Anyhow, all this is merely a prelude to a prelude - namely the Prelude to Tovey's opera The Bride of Dionysus. Yes, Tovey was also a composer. You would hope that someone who writes so well and with such authority on music would also be able to compose good music and I think this short prelude provides some evidence of that. It is noble in character and its paragraphing is expertly handled in a seamless structure of strongly contrapuntal writing, coloured with the warmth of Brahms and sharing something of the mood of the glorious Transformation Scene from Wagner's Parsifal, ever-evolving through thematic development and harmonic adventure, achieving radiance at its climax and ending with a solo violin's song.
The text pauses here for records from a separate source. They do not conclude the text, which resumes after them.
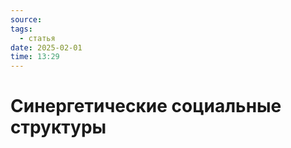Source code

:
```yaml
---
source: 
tags:
  - статья
date: 2025-02-01
time: 13:29
---
```


# Синергетические социальные структуры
Beautiful.
Among British composers, his soundworld seems closest to that of his friend, Hubert Parry (of Jerusalem and Wills and Kate's Wedding fame). There's only one more Tovey video on YouTube. It an Air for Strings from his Air and Variations in B flat, Op.22 and shows the same warmth and craftsmanship as, say, Parry's English Suite or Lady Radnor Suite.
Yes, Donald Francis Tovey is a Neglected British Composer who I'd like to hear a lot more of. Time for a trip to Amazon with a credit card then!